Le preservatif qui est excellent pour lutter contre les IST l’est un peu moins pour lutter contre les grossesses, ce n’est pas suffisant pour les personnes qui ont des rapports fréquemment. En effet, le preservatif représente 2% d’echec en utilisation optimale (ça fait quand même 2 grossesses pour 100 femmes pour une utilisation sur une année ce qui est quand meme beaucoup pour une femme qui ne veut pas d’enfant et une iVG ça peut être traumatisant!). En comparaison, la pilule c’est 0.3% d’echec en utilisation optimale.
De plus, le preservatif est contraigant(à mettre à chaque fois, avant tout contact, il faut toujours en avoir sur soit) et a ses raté (craquage, glissage). La pilule aussi me dirait vous mais même en utilisation courante (avec oublis, etc) la pilule c’est 92% d’efficacité, contre 86% d’efficacité pour le preservatif en utilisation courante, c’est énorme comme chiffre!
Aussi, le preservatif finit par couter plus cher quand on a des rapports réguliers et comme se sont les femmes qui tombent enceinte beaucoup préférent controler elles mêmes leur contraception, ce qui n’est pas possible avec le preservatif.

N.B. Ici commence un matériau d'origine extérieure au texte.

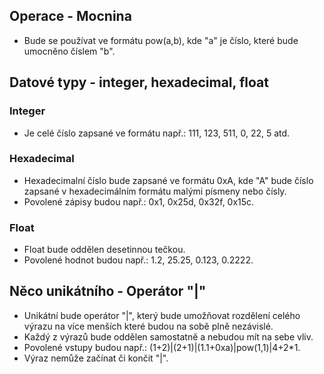
## Operace - Mocnina
- Bude se používat ve formátu pow(a,b), kde "a" je číslo, které bude umocněno číslem "b".

## Datové typy - integer, hexadecimal, float
### Integer
- Je celé číslo zapsané ve formátu např.: 111, 123, 511, 0, 22, 5 atd.
### Hexadecimal
- Hexadecimalní číslo bude zapsané ve formátu 0xA, kde "A" bude číslo zapsané v hexadecimálním formátu malými písmeny nebo čísly.
- Povolené zápisy budou např.: 0x1, 0x25d, 0x32f, 0x15c.
### Float
- Float bude oddělen desetinnou tečkou. 
- Povolené hodnot budou např.: 1.2, 25.25, 0.123, 0.2222.
## Něco unikátního - Operátor "|"
- Unikátní bude operátor "|", který bude umožňovat rozdělení celého výrazu na více menších které budou na sobě plně nezávislé.
- Každý z výrazů bude oddělen samostatně a nebudou mít na sebe vliv.
- Povolené vstupy budou např.: (1+2)|(2+1)|(1.1+0xa)|pow(1,1)|4+2*1.
- Výraz nemůže začínat či končit "|".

Quant au retrait ce n’est pas un moyen de contraception, le retrait compte 30% d’echec (30 grossesses pour 100 femmes sur un an d’utilisation ça fait beaucoup pour un couple pour lequel un enfant serait une catastrophe) parce que le liquide séminal contient des spermatozoides en une quantité suffisante pour féconder un ovule.
De plus, le retrait est frustrant pour les deux partenaires.
Vous parlez du fait que la pilule donne beaucoup d’effets secondaires, c’est vrai sauf qu’une pilule qui convient à une femme ne lui donne pas d’effets secondaires, si c’est le cas, il convient de changer de pilule.
Aussi, vous proposez aux femmes d’arreter leur pilule pendant un ou deux mois pour voir la différence. Sauf qu’apparement vous ignorer que l’arret de la pilule provoque un déréglement hormonal donc nausées, prise de poids, douleur au ventre et aux seins potentielles, règles qui peuvent mettre 6 mois à revenir. Donc arreter pour deux mois, ne sert à rien sauf à bouleverser son corps et à risquer de tomber enceinte (dans votre article on a l’impression que ça ne serait pas grave, alors que ça change tout une vie!).
Ce n’est pas méchant mais en vous lisant, on voit bien que vous êtes un homme. Quand vous parlez des méthodes de grand mère pour calmer les règles, vous ne vous rendez pas compte que c’est pas deux trois fruits ou un bain qui va vous calmez lorsque vous êtes pliées en deux toute la journée sans pouvoir rien faire tellement la douleur est forte et qu’aucun médicament ne vous fait de l’effet!
Donc oui, vous avez raison, la contraception hormonale est mauvaise pour la santé mais en attendant on a peu de solution en remplacement. Il faut comprendre les femmes,ce sont elles qui tombent enceinte, ça me choque quand vous dites « 20% d’echec c’est rien, ça fait quand même 80% de reussite », sauf que 20% d’echec (c’est 30% mais passons) ça veut dire que 100% des femmes utilisant le retrait pendant 5 ans vont tomber enceinte!
Pour terminer je rajouterais que l’implant (ou le SIU mirena) est une bonne solution car il ne contient qu’un progestatif et pas d’oestrogène, ce qui limite les conséquences sur la santé et sur l’environnement. C’est la contraception la moins dosée et la plus efficace du marché.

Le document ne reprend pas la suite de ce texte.